Nowe uprawnienia PIP. Co zakładał projekt?
Reforma ma realizować zobowiązania w ramach KPO i dać inspekcji realne narzędzia do eliminowania fikcyjnych form współpracy. W praktyce oznacza to, że inspektorzy nadal będą mogli wskazywać, że dana relacja powinna być etatem, a nie kontraktem. Dla branży IT, w której B2B jest standardem, budziło to spore obawy. Biznes obawiał się, że inspektorzy mogą interpretować przepisy zbyt szeroko, a każda stabilna współpraca B2B będzie kwalifikowana jako „ukryty stosunek pracy”.
Zmiana dla kontraktorów
Najwięcej emocji budziła propozycja, by w przypadku uznania, że współpraca powinna mieć formę etatu, ZUS mógł naliczać zaległe daniny za dowolnie długi okres. W praktyce oznaczałoby to dziesiątki tysięcy złotych zaległości do uregulowania.

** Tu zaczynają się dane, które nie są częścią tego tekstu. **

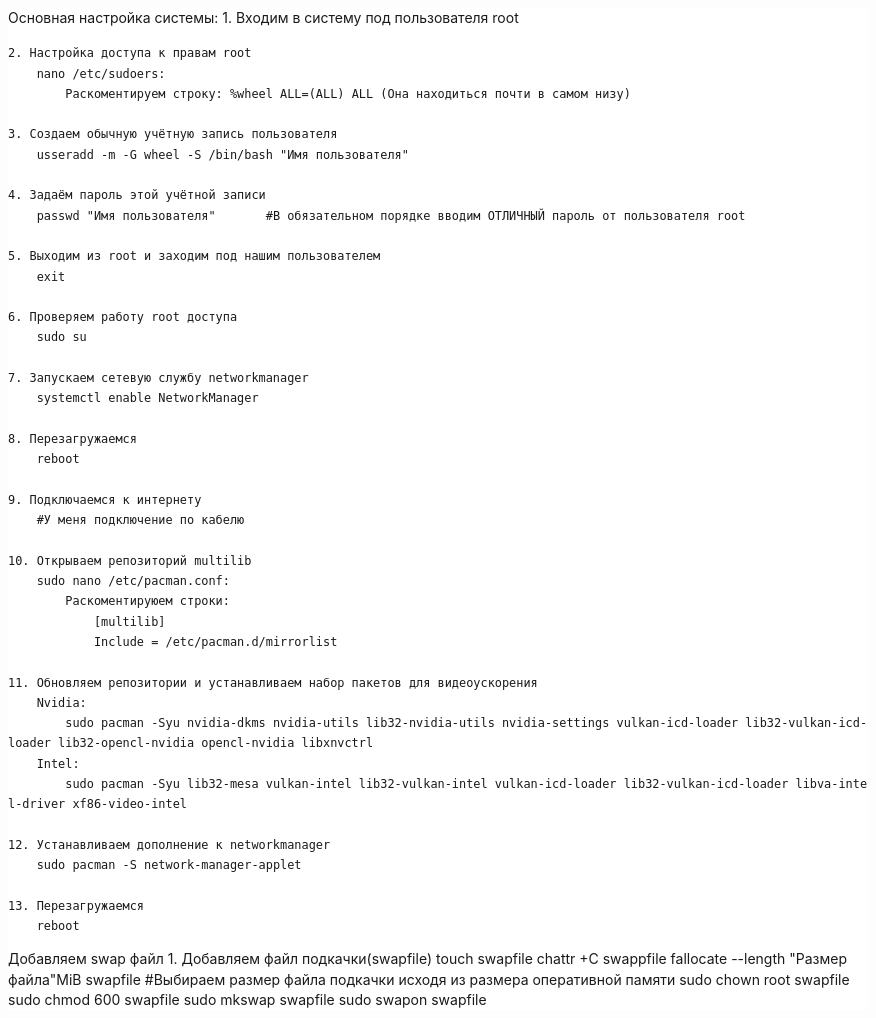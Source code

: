 
Основная настройка системы:
	1. Входим в систему под пользователя root

	2. Настройка доступа к правам root 
		nano /etc/sudoers:
			Раскоментируем строку: %wheel ALL=(ALL) ALL (Она находиться почти в самом низу)

	3. Создаем обычную учётную запись пользователя
		usseradd -m -G wheel -S /bin/bash "Имя пользователя"

	4. Задаём пароль этой учётной записи
		passwd "Имя пользователя"		#В обязательном порядке вводим ОТЛИЧНЫЙ пароль от пользователя root

	5. Выходим из root и заходим под нашим пользователем
		exit

	6. Проверяем работу root доступа
		sudo su
	
	7. Запускаем сетевую службу networkmanager
		systemctl enable NetworkManager
	
	8. Перезагружаемся
		reboot
	
	9. Подключаемся к интернету
		#У меня подключение по кабелю

	10. Открываем репозиторий multilib
		sudo nano /etc/pacman.conf:
			Раскоментируюем строки:
				[multilib]
				Include = /etc/pacman.d/mirrorlist

	11. Обновляем репозитории и устанавливаем набор пакетов для видеоускорения
		Nvidia:
			sudo pacman -Syu nvidia-dkms nvidia-utils lib32-nvidia-utils nvidia-settings vulkan-icd-loader lib32-vulkan-icd-loader lib32-opencl-nvidia opencl-nvidia libxnvctrl
		Intel:
			sudo pacman -Syu lib32-mesa vulkan-intel lib32-vulkan-intel vulkan-icd-loader lib32-vulkan-icd-loader libva-intel-driver xf86-video-intel

	12. Устанавливаем дополнение к networkmanager
		sudo pacman -S network-manager-applet

	13. Перезагружаемся
		reboot


Добавляем swap файл
	1. Добавляем файл подкачки(swapfile)
		touch swapfile
		chattr +C swappfile
		fallocate --length "Размер файла"MiB swapfile		#Выбираем размер файла подкачки исходя из размера оперативной памяти
		sudo chown root swapfile
		sudo chmod 600 swapfile
		sudo mkswap swapfile
		sudo swapon swapfile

Ostatecznie Ministerstwo Pracy zrezygnowało z tego pomysłu. Nie będzie decyzji z mocą wsteczną ani możliwości żądania składek za poprzednie lata. To eliminuje największe zagrożenie finansowe dla testerów B2B.

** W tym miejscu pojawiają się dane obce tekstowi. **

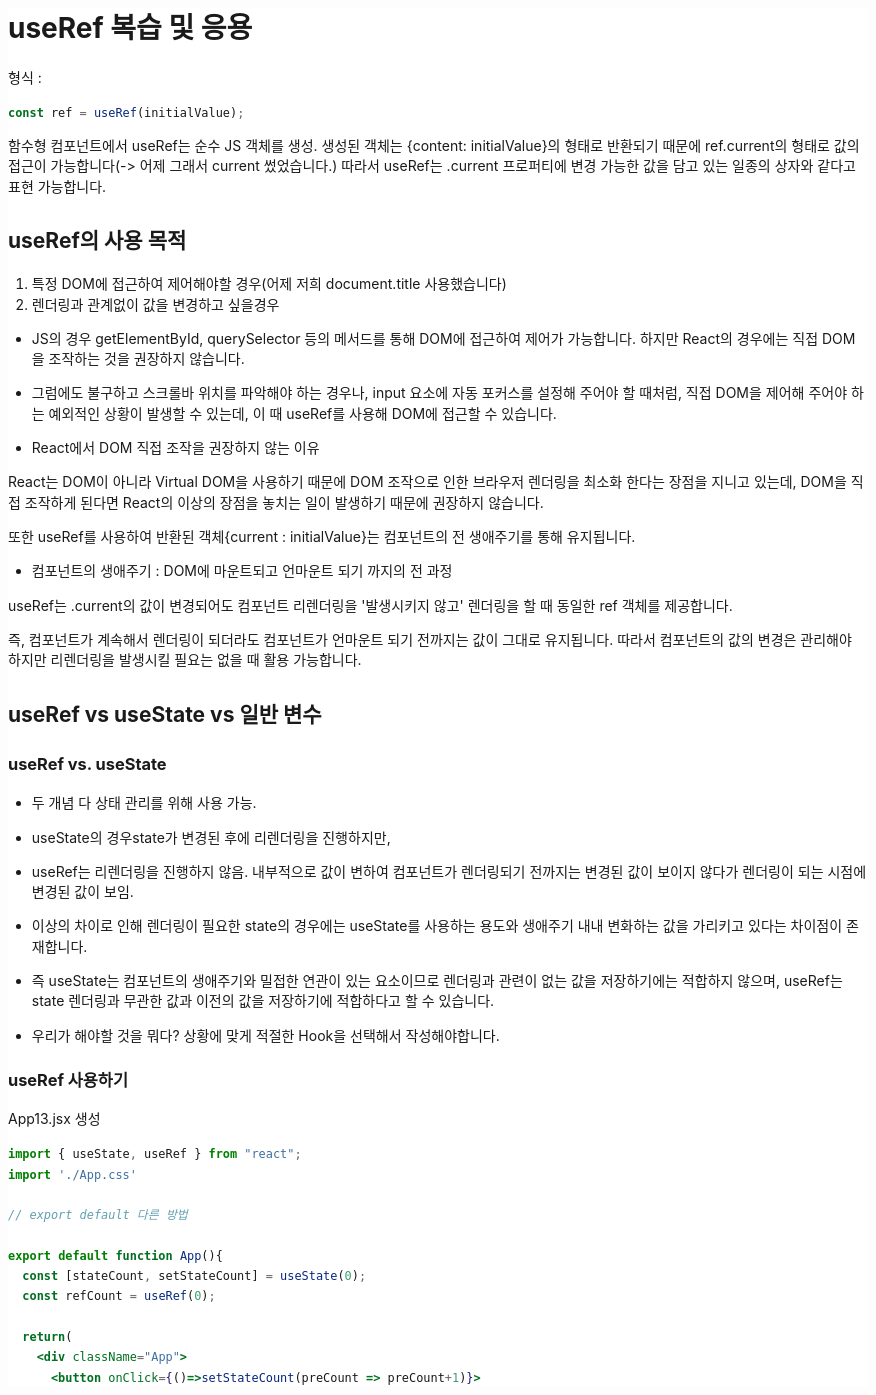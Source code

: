 # useRef 복습 및 응용

형식 :
```jsx
const ref = useRef(initialValue);
```

함수형 컴포넌트에서 useRef는 순수 JS 객체를 생성. 생성된 객체는
{content: initialValue}의 형태로 반환되기 때문에
ref.current의 형태로 값의 접근이 가능합니다(-> 어제 그래서 current 썼었습니다.)
따라서 useRef는 .current 프로퍼티에 변경 가능한 값을 담고 있는 일종의 상자와 같다고 표현 가능합니다.

## useRef의 사용 목적
1. 특정 DOM에 접근하여 제어해야할 경우(어제 저희 document.title 사용했습니다)
2. 렌더링과 관계없이 값을 변경하고 싶을경우

- JS의 경우 getElementById, querySelector 등의 메서드를 통해 DOM에 접근하여 제어가 가능합니다. 하지만 React의 경우에는 직접 DOM을 조작하는 것을 권장하지 않습니다.

- 그럼에도 불구하고 스크롤바 위치를 파악해야 하는 경우나, input 요소에 자동 포커스를 설정해 주어야 할 때처럼, 직접 DOM을 제어해 주어야 하는 예외적인 상황이 발생할 수 있는데, 이 때 useRef를 사용해 DOM에 접근할 수 있습니다.

* React에서 DOM 직접 조작을 권장하지 않는 이유

React는 DOM이 아니라 Virtual DOM을 사용하기 때문에 DOM 조작으로 인한 브라우저 렌더링을 최소화 한다는 장점을 지니고 있는데, DOM을 직접 조작하게 된다면 React의 이상의 장점을 놓치는 일이 발생하기 때문에 권장하지 않습니다.

또한 useRef를 사용하여 반환된 객체{current : initialValue}는 컴포넌트의 전 생애주기를 통해 유지됩니다.

* 컴포넌트의 생애주기 : DOM에 마운트되고 언마운트 되기 까지의 전 과정

useRef는 .current의 값이 변경되어도 컴포넌트 리렌더링을 '발생시키지 않고' 렌더링을 할 때 동일한 ref 객체를 제공합니다.

즉, 컴포넌트가 계속해서 렌더링이 되더라도 컴포넌트가 언마운트 되기 전까지는 값이 그대로 유지됩니다. 따라서 컴포넌트의 값의 변경은 관리해야 하지만 리렌더링을 발생시킬 필요는 없을 때 활용 가능합니다.

## useRef vs useState vs 일반 변수

### useRef vs. useState

- 두 개념 다 상태 관리를 위해 사용 가능.
- useState의 경우state가 변경된 후에 리렌더링을 진행하지만,
- useRef는 리렌더링을 진행하지 않음. 내부적으로 값이 변하여 컴포넌트가 렌더링되기 전까지는 변경된 값이 보이지 않다가 렌더링이 되는 시점에 변경된 값이 보임.

- 이상의 차이로 인해 렌더링이 필요한 state의 경우에는 useState를 사용하는 용도와 생애주기 내내 변화하는 값을 가리키고 있다는 차이점이 존재합니다.

- 즉 useState는 컴포넌트의 생애주기와 밀접한 연관이 있는 요소이므로 렌더링과 관련이 없는 값을 저장하기에는 적합하지 않으며, useRef는 state 렌더링과 무관한 값과 이전의 값을 저장하기에 적합하다고 할 수 있습니다.

- 우리가 해야할 것을 뭐다? 상황에 맞게 적절한 Hook을 선택해서 작성해야합니다.

### useRef 사용하기

App13.jsx 생성
```jsx
import { useState, useRef } from "react";
import './App.css'

// export default 다른 방법

export default function App(){
  const [stateCount, setStateCount] = useState(0);
  const refCount = useRef(0);

  return(
    <div className="App">
      <button onClick={()=>setStateCount(preCount => preCount+1)}>
```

Usunięcie rygoru natychmiastowej wykonalności
Druga ważna korekta dotyczy tego, kiedy decyzja inspektora zacznie obowiązywać. W pierwotnym wariancie firma musiałaby natychmiast przekształcić B2B w etat, nawet jeśli odwołałaby się do sądu.
Ten zapis również został usunięty. Teraz obowiązywać będą standardowe zasady KPA:
- najpierw decyzja okręgowego inspektora,
- później odwołanie do GIP,
- następnie możliwość skierowania sprawy do WSA i NSA,
- dopiero prawomocny wyrok oznacza konieczność zmiany formy zatrudnienia.
To duże odciążenie dla firm, które obawiały się, że pojedyncza decyzja może natychmiast zaburzyć realizację projektów.
Co się nie zmienia?
Mimo złagodzenia projektu, PIP nadal otrzyma nowe kompetencje: możliwość wydania decyzji administracyjnej wskazującej, jaka forma współpracy jest właściwa, uprawnienie do zmiany umowy B2B na etat, już po prawomocnym rozstrzygnięciu i większą kontrolę nad firmami, które w całości opierają się na kontraktach cywilnoprawnych.
Dane ZUS wskazują, że ponad 151 tys. firm zatrudnia wyłącznie na umowach-zleceniach, co według resortu wymaga uszczelnienia systemu. Branża IT znajdzie się więc naturalnie w obszarze zainteresowania inspekcji.
Podsumowanie
Złagodzenie projektu ustawy usuwa największe źródła niepewności kontraktorów. Testerzy pracujący w oparciu o B2B zyskują czas i stabilność, ale firmy IT mimo wszystko nadal powinny dbać o zgodność między zakresem obowiązków, a wybraną formą współpracy.